John McClaughry is a founder and current vice-president of the Ethan Allen Institute. Meredith Angwin is head of the Energy Education Project, which is part of that institute.


Bob Bady said...

In 2006 Act 160 was supported by Entergy, and practically every one in Montpelier, including Gov. Jim Douglas, and Vernon Rep. Patty Odonald. How do you square this fact with this opinion?
Bob Bady
Brattleboro VT.

Howard Shaffer said...

Great insight by John.

The there is the "Public Oversight Panel" dreamed up by the Legislature. They put Arnie Gundersen, an avowed anti nuke on it. He can call himself a "nuclear engineer" because he has a degree that says that. Would you go to a doctor that had a degree and never bothered to get a license? That's Mr. G.

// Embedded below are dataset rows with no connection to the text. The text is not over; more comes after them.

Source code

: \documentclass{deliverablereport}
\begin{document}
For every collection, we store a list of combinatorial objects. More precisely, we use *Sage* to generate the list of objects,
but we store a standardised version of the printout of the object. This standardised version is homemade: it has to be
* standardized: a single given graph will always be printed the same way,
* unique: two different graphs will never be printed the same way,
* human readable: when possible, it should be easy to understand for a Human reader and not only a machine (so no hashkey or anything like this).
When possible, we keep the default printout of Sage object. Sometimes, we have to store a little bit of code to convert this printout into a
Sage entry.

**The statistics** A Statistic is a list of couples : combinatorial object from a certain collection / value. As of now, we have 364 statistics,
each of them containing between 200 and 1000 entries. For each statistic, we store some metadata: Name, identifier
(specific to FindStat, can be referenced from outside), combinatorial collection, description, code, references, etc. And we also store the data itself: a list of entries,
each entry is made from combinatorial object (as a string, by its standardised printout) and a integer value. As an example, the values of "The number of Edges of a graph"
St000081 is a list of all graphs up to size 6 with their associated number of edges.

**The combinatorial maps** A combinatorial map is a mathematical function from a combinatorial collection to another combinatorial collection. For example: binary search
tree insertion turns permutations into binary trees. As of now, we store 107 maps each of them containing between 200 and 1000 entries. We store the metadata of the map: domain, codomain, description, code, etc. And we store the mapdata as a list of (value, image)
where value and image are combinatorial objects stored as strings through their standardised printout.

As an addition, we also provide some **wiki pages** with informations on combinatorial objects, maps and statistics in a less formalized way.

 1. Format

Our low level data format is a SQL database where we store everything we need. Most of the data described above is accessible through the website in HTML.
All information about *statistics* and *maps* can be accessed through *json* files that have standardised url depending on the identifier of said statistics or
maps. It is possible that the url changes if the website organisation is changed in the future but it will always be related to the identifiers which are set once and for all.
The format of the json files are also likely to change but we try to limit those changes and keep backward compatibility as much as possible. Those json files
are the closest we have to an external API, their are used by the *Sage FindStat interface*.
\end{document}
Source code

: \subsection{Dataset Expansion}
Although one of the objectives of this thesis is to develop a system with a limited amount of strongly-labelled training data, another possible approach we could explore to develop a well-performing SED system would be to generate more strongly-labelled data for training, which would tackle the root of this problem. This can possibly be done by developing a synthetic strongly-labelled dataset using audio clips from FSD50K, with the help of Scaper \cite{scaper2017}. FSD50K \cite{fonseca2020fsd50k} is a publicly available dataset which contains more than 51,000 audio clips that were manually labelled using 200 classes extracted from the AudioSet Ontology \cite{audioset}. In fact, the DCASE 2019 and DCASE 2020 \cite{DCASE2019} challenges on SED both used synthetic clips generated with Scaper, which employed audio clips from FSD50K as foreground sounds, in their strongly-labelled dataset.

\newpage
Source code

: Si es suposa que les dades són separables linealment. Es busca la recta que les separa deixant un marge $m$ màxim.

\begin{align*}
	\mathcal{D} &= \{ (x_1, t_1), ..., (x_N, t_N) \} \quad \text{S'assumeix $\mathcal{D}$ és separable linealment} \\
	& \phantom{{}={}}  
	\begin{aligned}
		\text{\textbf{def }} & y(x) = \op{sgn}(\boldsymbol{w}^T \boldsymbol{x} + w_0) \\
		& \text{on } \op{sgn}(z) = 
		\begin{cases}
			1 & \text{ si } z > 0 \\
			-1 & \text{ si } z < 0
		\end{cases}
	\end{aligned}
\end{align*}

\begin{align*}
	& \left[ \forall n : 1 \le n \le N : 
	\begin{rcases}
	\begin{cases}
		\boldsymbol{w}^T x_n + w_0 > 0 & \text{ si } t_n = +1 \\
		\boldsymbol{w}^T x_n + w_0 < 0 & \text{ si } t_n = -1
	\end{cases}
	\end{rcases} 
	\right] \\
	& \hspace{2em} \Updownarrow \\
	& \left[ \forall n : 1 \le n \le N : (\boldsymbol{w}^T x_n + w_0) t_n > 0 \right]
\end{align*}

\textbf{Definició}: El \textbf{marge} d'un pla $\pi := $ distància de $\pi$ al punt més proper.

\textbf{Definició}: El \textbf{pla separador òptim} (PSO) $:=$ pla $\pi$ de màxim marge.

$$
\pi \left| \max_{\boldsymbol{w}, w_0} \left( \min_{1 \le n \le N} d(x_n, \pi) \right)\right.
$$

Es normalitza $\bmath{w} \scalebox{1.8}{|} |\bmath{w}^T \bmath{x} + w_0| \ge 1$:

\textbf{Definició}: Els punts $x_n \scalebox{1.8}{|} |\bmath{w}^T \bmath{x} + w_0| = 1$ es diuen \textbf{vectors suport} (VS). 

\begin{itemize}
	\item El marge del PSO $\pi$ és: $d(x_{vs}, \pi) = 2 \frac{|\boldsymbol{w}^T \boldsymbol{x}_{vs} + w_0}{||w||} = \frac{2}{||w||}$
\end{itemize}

Do you think its possible that Entergy might have thought that the President of the Senate was trying to stack the deck against them?

Where was the media in asking why this panel? Where was the Public Service Dept? Aren't they paid to do this type of oversight?

Howard Shaffer said...

make that first word Then

Meredith Angwin said...


Great comments!

I can't change a comment that someone else has written. This is a protection for the commenters--the blog author cannot change their words.

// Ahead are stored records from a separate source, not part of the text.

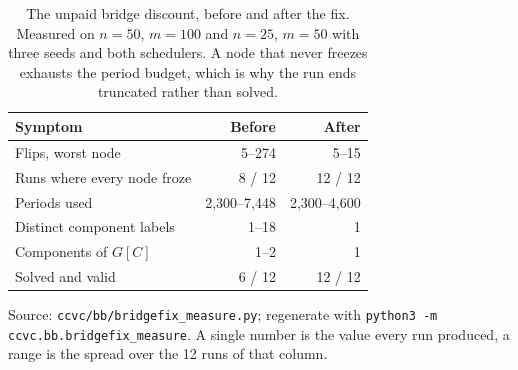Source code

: \begin{table}[tb]
\centering
\caption{The unpaid bridge discount, before and after the fix. Measured on $n=50$, $m=100$ and $n=25$, $m=50$ with three seeds and both schedulers. A node that never freezes exhausts the period budget, which is why the run ends truncated rather than solved.}
\label{tab:bridgefix}
\begin{tabular}{lrr}
\toprule
Symptom & Before & After \\
\midrule
Flips, worst node & 5--274 & 5--15 \\
Runs where every node froze & 8 / 12 & 12 / 12 \\
Periods used & 2,300--7,448 & 2,300--4,600 \\
Distinct component labels & 1--18 & 1 \\
Components of $G[C]$ & 1--2 & 1 \\
Solved and valid & 6 / 12 & 12 / 12 \\
\bottomrule
\end{tabular}
\begin{flushleft}\footnotesize
Source: \texttt{ccvc/bb/bridgefix\_measure.py}; regenerate with \texttt{python3 -m ccvc.bb.bridgefix\_measure}. A single number is the value every run produced, a range is the spread over the 12 runs of that column.
\end{flushleft}
\end{table}
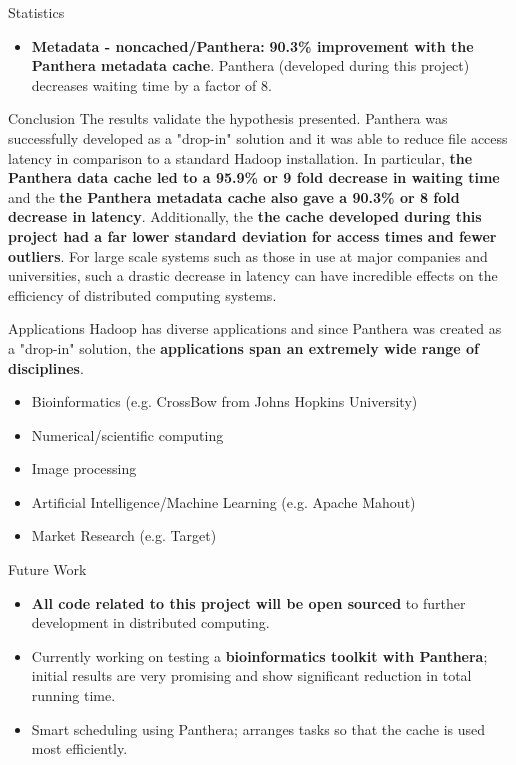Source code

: \documentclass[final]{beamer} %
\begin{document}
\begin{frame}
\begin{columns}[t]
\begin{column}{0.32\textwidth}
\begin{block}{Statistics}
\begin{itemize}
    		\item \textbf{Metadata - noncached/Panthera: } \textbf{90.3\% improvement with the Panthera metadata cache}. Panthera (developed during this project) decreases waiting time by a factor of 8.
    		
	\end{itemize}    	    
    \end{block}
    
    	\begin{block}{Conclusion}
	The results validate the hypothesis presented. Panthera was successfully developed as a "drop-in" solution and it was able to reduce file access latency in comparison to a standard Hadoop installation. In particular, \textbf{the Panthera data cache led to a 95.9\% or 9 fold decrease in waiting time} and the \textbf{the Panthera metadata cache also gave a 90.3\% or 8 fold decrease in latency}. Additionally, the \textbf{the cache developed during this project had a far lower standard deviation for access times and fewer outliers}. For large scale systems such as those in use at major companies and universities, such a drastic decrease in latency can have incredible effects on the efficiency of distributed computing systems.
	
	\end{block}
	
	\begin{block}{Applications}
	Hadoop has diverse applications and since Panthera was created as a "drop-in" solution, the \textbf{applications span an extremely wide range of disciplines}.
	\begin{itemize}
		\item Bioinformatics (e.g. CrossBow from Johns Hopkins University)
		\item Numerical/scientific computing 
		\item Image processing
		\item Artificial Intelligence/Machine Learning (e.g. Apache Mahout)
		\item Market Research (e.g. Target)
	\end{itemize}
	\end{block}
	
	\begin{block}{Future Work}
	\begin{itemize}
		\item \textbf{All code related to this project will be open sourced} to further development in distributed computing.
		\item Currently working on testing a \textbf{bioinformatics toolkit with Panthera}; initial results are very promising and show significant reduction in total running time.
		\item Smart scheduling using Panthera; arranges tasks so that the cache is used most efficiently.
		
	\end{itemize}
	\end{block}
      \end{column}
    \end{columns}
  \end{frame}
    
  
\end{document}
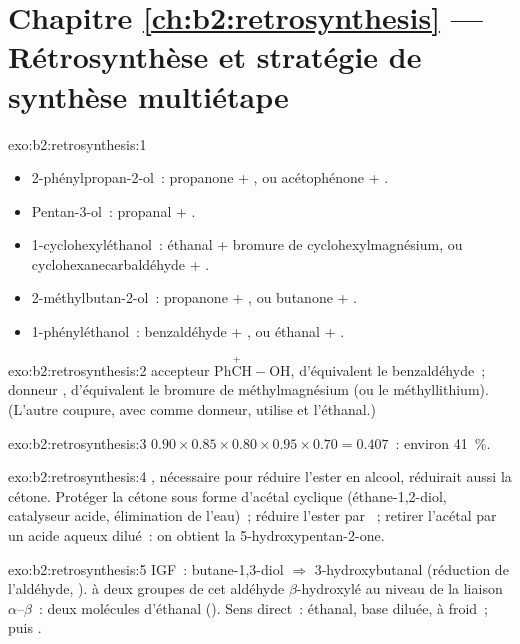 \section*{Chapitre \ref{ch:b2:retrosynthesis} --- Rétrosynthèse et stratégie de synthèse multiétape}

\begin{solution}{exo:b2:retrosynthesis:1}
\begin{itemize}
  \item 2-phénylpropan-2-ol~: propanone + , ou acétophénone + .
  \item Pentan-3-ol~: propanal + .
  \item 1-cyclohexyléthanol~: éthanal + bromure de cyclohexylmagnésium, ou cyclohexanecarbaldéhyde +
        .
  \item 2-méthylbutan-2-ol~: propanone + , ou butanone + .
  \item 1-phényléthanol~: benzaldéhyde + , ou éthanal + .
\end{itemize}
\end{solution}

\begin{solution}{exo:b2:retrosynthesis:2}
 accepteur $\mathrm{Ph\overset{+}{C}H{-}OH}$, d'équivalent le benzaldéhyde~;  donneur ,
d'équivalent le bromure de méthylmagnésium (ou le méthyllithium). (L'autre coupure, avec  comme
donneur, utilise  et l'éthanal.)
\end{solution}

\begin{solution}{exo:b2:retrosynthesis:3}
$0.90 \times 0.85 \times 0.80 \times 0.95 \times 0.70 = 0.407$~: environ 41~\%.
\end{solution}

\begin{solution}{exo:b2:retrosynthesis:4}
, nécessaire pour réduire l'ester en alcool, réduirait aussi la cétone. Protéger la cétone
sous forme d'acétal cyclique (éthane-1,2-diol, catalyseur acide, élimination de l'eau)~; réduire l'ester
par ~; retirer l'acétal par un acide aqueux dilué~: on obtient la 5-hydroxypentan-2-one.
\end{solution}

\begin{solution}{exo:b2:retrosynthesis:5}
IGF~: butane-1,3-diol $\Rightarrow$ 3-hydroxybutanal (réduction de l'aldéhyde, ). 
à deux groupes de cet aldéhyde $\beta$-hydroxylé au niveau de la liaison $\alpha$--$\beta$~: deux molécules
d'éthanal (). Sens direct~: éthanal, base diluée, à froid~; puis .
\end{solution}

So people will just have to read "the" as "then". No biggie.


Meredith Angwin said...


You aren't big on fact-checking, are you? You just know the party line, and you repeat it.

Entergy did not support Act 160, and indeed, spoke against it at the time. Entergy should have fought it more vigorously, perhaps. Then Douglas and others might also have been against it. But hind-sight is always 20-20, isn't it? I have two blog posts showing that Entergy was against it and spoke against it in hearings.

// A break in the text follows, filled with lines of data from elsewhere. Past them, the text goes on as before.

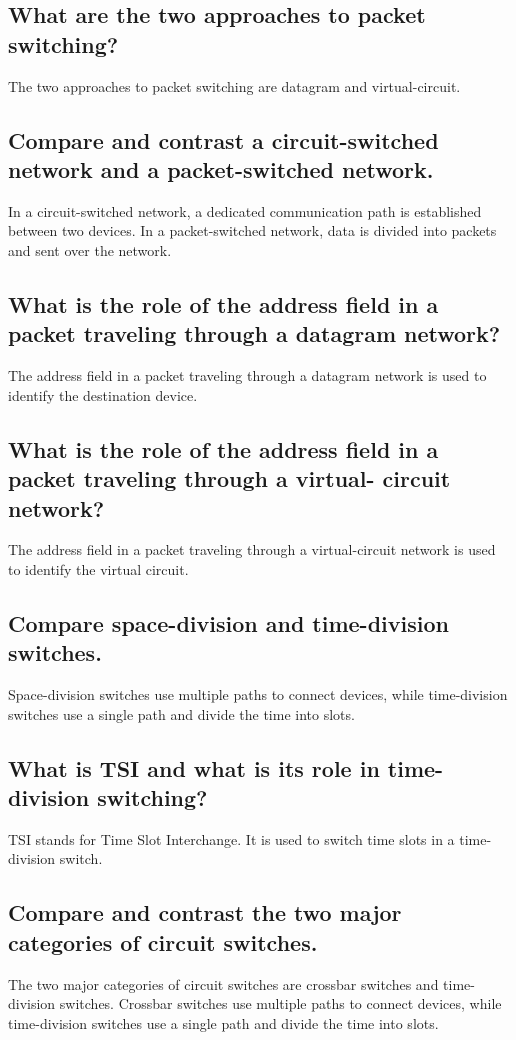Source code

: \documentclass{article}
\begin{document}
\subsection{
	What are the two approaches to packet switching?
}
The two approaches to packet switching are datagram and virtual-circuit.
\subsection{
	Compare and contrast a circuit-switched network and a packet-switched network.
}
In a circuit-switched network, a dedicated communication path is established between two devices. In a packet-switched network, data is divided into packets and sent over the network.
\subsection{
	What is the role of the address field in a packet traveling through a datagram
	network?
}
The address field in a packet traveling through a datagram network is used to identify the destination device.
\subsection{
	What is the role of the address field in a packet traveling through a virtual-
	circuit network?
}
The address field in a packet traveling through a virtual-circuit network is used to identify the virtual circuit.
\subsection{
	Compare space-division and time-division switches.
}
Space-division switches use multiple paths to connect devices, while time-division switches use a single path and divide the time into slots.
\subsection{
	What is TSI and what is its role in time-division switching?
}
TSI stands for Time Slot Interchange. It is used to switch time slots in a time-division switch.
\subsection{
	Compare and contrast the two major categories of circuit switches.
}
The two major categories of circuit switches are crossbar switches and time-division switches. Crossbar switches use multiple paths to connect devices, while time-division switches use a single path and divide the time into slots.
\end{document}
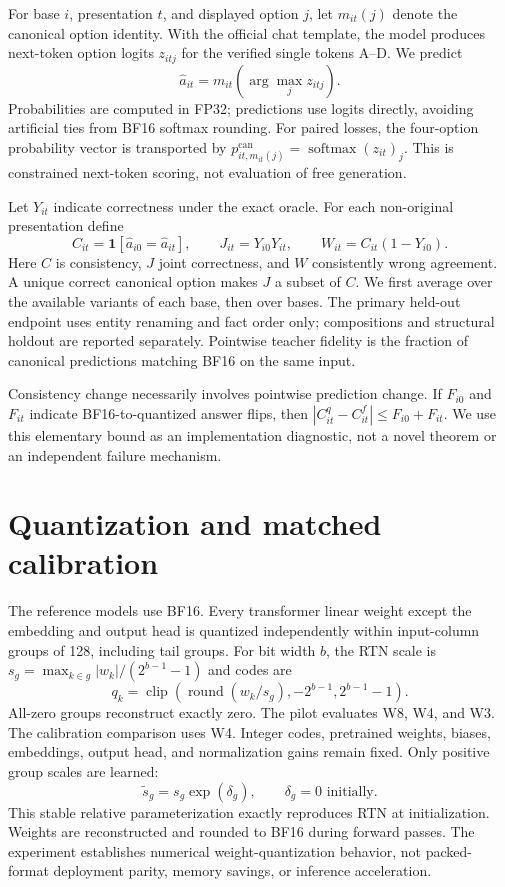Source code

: \documentclass[11pt]{article}
\begin{document}
For base $i$, presentation $t$, and displayed option $j$, let $m_{it}(j)$
denote the canonical option identity. With the official chat template, the
model produces next-token option logits $z_{itj}$ for the verified single
tokens A--D. We predict
\[
 \widehat a_{it}=m_{it}\!\left(\arg\max_j z_{itj}\right).
\]
Probabilities are computed in FP32; predictions use logits directly, avoiding
artificial ties from BF16 softmax rounding. For paired losses, the four-option
probability vector is transported by
$p^{\mathrm{can}}_{it,m_{it}(j)}=\operatorname{softmax}(z_{it})_j$.
This is constrained next-token scoring, not evaluation of free generation.

Let $Y_{it}$ indicate correctness under the exact oracle. For each
non-original presentation define
\[
 C_{it}=\mathbf{1}[\widehat a_{i0}=\widehat a_{it}],\qquad
 J_{it}=Y_{i0}Y_{it},\qquad
 W_{it}=C_{it}(1-Y_{i0}).
\]
Here $C$ is consistency, $J$ joint correctness, and $W$ consistently wrong
agreement. A unique correct canonical option makes $J$ a subset of $C$.
We first average over the available variants of each base, then over bases.
The primary held-out endpoint uses entity renaming and fact order only;
compositions and structural holdout are reported separately. Pointwise
teacher fidelity is the fraction of canonical predictions matching BF16
on the same input.

Consistency change necessarily involves pointwise prediction change.
If $F_{i0}$ and $F_{it}$ indicate BF16-to-quantized answer flips, then
$|C^{q}_{it}-C^{f}_{it}|\leq F_{i0}+F_{it}$. We use this elementary bound
as an implementation diagnostic, not a novel theorem or an independent
failure mechanism.

\section{Quantization and matched calibration}
The reference models use BF16. Every transformer linear weight except the
embedding and output head is quantized independently within input-column
groups of 128, including tail groups. For bit width $b$, the RTN scale is
$s_g=\max_{k\in g}|w_k|/(2^{b-1}-1)$ and codes are
\[
 q_k=\operatorname{clip}\!\left(
 \operatorname{round}(w_k/s_g),-2^{b-1},2^{b-1}-1\right).
\]
All-zero groups reconstruct exactly zero. The pilot evaluates W8, W4, and W3.
The calibration comparison uses W4. Integer codes, pretrained weights,
biases, embeddings, output head, and normalization gains remain fixed.
Only positive group scales are learned:
\[
 \widetilde s_g=s_g\exp(\delta_g),\qquad \delta_g=0\text{ initially}.
\]
This stable relative parameterization exactly reproduces RTN at initialization.
Weights are reconstructed and rounded to BF16 during forward passes.
The experiment establishes numerical weight-quantization behavior, not
packed-format deployment parity, memory savings, or inference acceleration.
\end{document}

The first post includes Cosgrove's comments against Act 160. I wrote this post after doing my own research. The second post is more complete, based mostly on an article in the Time Argus. Thatarticle appeared after I wrote my first post.

Bottom line: Entergy did NOT support this bill. It spoke against the bill, several times.

And here's a post by McClaughry on the same subject, also largely based on the Time Argus article.

All these posts were written in 2011. This is old news, but you still spout your usual statements, ignoring the facts.

Still, as I said in the beginning, fact-checking isn't your "thing." You couldn't even bother to check that Patty's name is O'Donnell not "Odonald".

When you misspell someone's name, it is basically an insult. "I couldn't be bothered to get your name right."

I felt like misspelling your name at the top of this note, but decided to just use your initials. After all, you perhaps didn't mean to insult Patty.

Basically, you just can't be bothered to get anything right.


Howard Shaffer said...


Even if Entergy had supported it for political purposes, it was still a usurpation of power by the Legislature.

There was and is a process - quasi judicial - for energy and communications projects, for a good reason. Its the Public Service Board. They take testimony. There is a record. It may be, and is, challenged in court. Legislative acts can be challenged in state court too, but
this act would have been hard for the state court to deal with, since the PSB is under the law, written by the Legislature.

The PSB is not so easily influenced by winter marches.